The challenger facing Lawrence Mayor William Lantigua in the November general election is calling for state oversight of the city’s polling places and vote counting.
Given Lawrence’s history of electoral irregularities and a general mistrust of the voting process among some members of the public, state oversight is a good idea.
City Council Vice President Daniel Rivera, who finished second in polling Tuesday to earn a spot with Lantigua on the general election ballot in November, called on Secretary of State William Galvin to provide observers for all 24 of the city’s polling places on Election Day, to prevent a recurrence of what he called a “large number of irregularities” on Tuesday.

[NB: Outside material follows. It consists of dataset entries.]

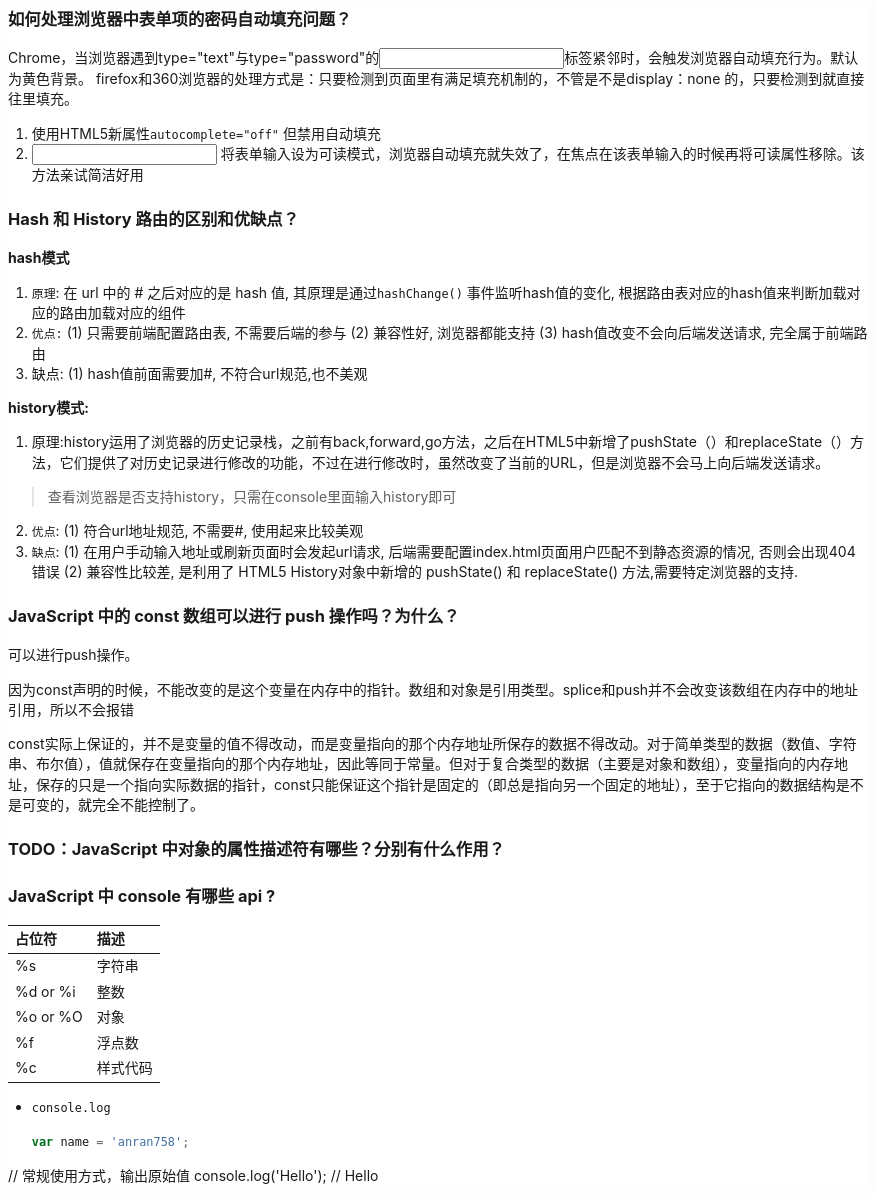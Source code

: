 
### 如何处理浏览器中表单项的密码自动填充问题？

Chrome，当浏览器遇到type="text"与type="password"的<input/>标签紧邻时，会触发浏览器自动填充行为。默认为黄色背景。
firefox和360浏览器的处理方式是：只要检测到页面里有满足填充机制的，不管是不是display：none 的，只要检测到就直接往里填充。

1. 使用HTML5新属性`autocomplete="off"`   但禁用自动填充
2.  <input type="password" readonly onfocus="this.removeAttribute('readonly');"/>  将表单输入设为可读模式，浏览器自动填充就失效了，在焦点在该表单输入的时候再将可读属性移除。该方法亲试简洁好用


### Hash 和 History 路由的区别和优缺点？

**hash模式**

1. `原理`: 在 url 中的 # 之后对应的是 hash 值, 其原理是通过`hashChange()` 事件监听hash值的变化, 根据路由表对应的hash值来判断加载对应的路由加载对应的组件
2. `优点:`
  (1) 只需要前端配置路由表, 不需要后端的参与
  (2) 兼容性好, 浏览器都能支持
  (3) hash值改变不会向后端发送请求, 完全属于前端路由
3. 缺点:
  (1) hash值前面需要加#, 不符合url规范,也不美观

**history模式:**

1. 原理:history运用了浏览器的历史记录栈，之前有back,forward,go方法，之后在HTML5中新增了pushState（）和replaceState（）方法，它们提供了对历史记录进行修改的功能，不过在进行修改时，虽然改变了当前的URL，但是浏览器不会马上向后端发送请求。
   
  > 查看浏览器是否支持history，只需在console里面输入history即可

2. `优点`:
  (1) 符合url地址规范, 不需要#, 使用起来比较美观
3. `缺点`:
  (1) 在用户手动输入地址或刷新页面时会发起url请求, 后端需要配置index.html页面用户匹配不到静态资源的情况, 否则会出现404错误
  (2) 兼容性比较差, 是利用了 HTML5 History对象中新增的 pushState() 和 replaceState() 方法,需要特定浏览器的支持.

### JavaScript 中的 const 数组可以进行 push 操作吗？为什么？

可以进行push操作。

因为const声明的时候，不能改变的是这个变量在内存中的指针。数组和对象是引用类型。splice和push并不会改变该数组在内存中的地址引用，所以不会报错

const实际上保证的，并不是变量的值不得改动，而是变量指向的那个内存地址所保存的数据不得改动。对于简单类型的数据（数值、字符串、布尔值），值就保存在变量指向的那个内存地址，因此等同于常量。但对于复合类型的数据（主要是对象和数组），变量指向的内存地址，保存的只是一个指向实际数据的指针，const只能保证这个指针是固定的（即总是指向另一个固定的地址），至于它指向的数据结构是不是可变的，就完全不能控制了。


###  TODO：JavaScript 中对象的属性描述符有哪些？分别有什么作用？

### JavaScript 中 console 有哪些 api ?

| 占位符   | 描述     |
| :------- | :------- |
| %s       | 字符串   |
| %d or %i | 整数     |
| %o or %O | 对象     |
| %f       | 浮点数   |
| %c       | 样式代码 |
- `console.log`
  ```js
  var name = 'anran758';

// 常规使用方式，输出原始值
console.log('Hello'); // Hello
  ```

Rivera also wants City Clerk William Maloney, who oversees city elections, to be replaced with a state official. Maloney supervises the three Election Division employees and hires and trains hundreds of poll workers.
“I believe that Clerk Maloney is ill-equipped personally and allows his fear of the mayor to drive him to be biased,” Rivera told reporter Keith Eddings. “He should be removed as the lead election official and a state official (should) be placed in charge.”
Rivera said Maloney on Tuesday confronted him and told him he was within a 150-foot perimeter of the entrance of a polling place, where campaigning is not allowed. At the same time, Rivera says, Maloney’s poll workers looked the other way while Lantigua campaigned inside a polling place.
The poll workers Maloney and Lantigua initially proposed for this year’s elections included several city employees who were eventually stricken from the list because city workers cannot collect two city paychecks. Justo Garcia, a city parking attendant and Lantigua campaign aide who was indicted last week for skimming proceeds from the Museum Square garage, was among the employees taken off the list.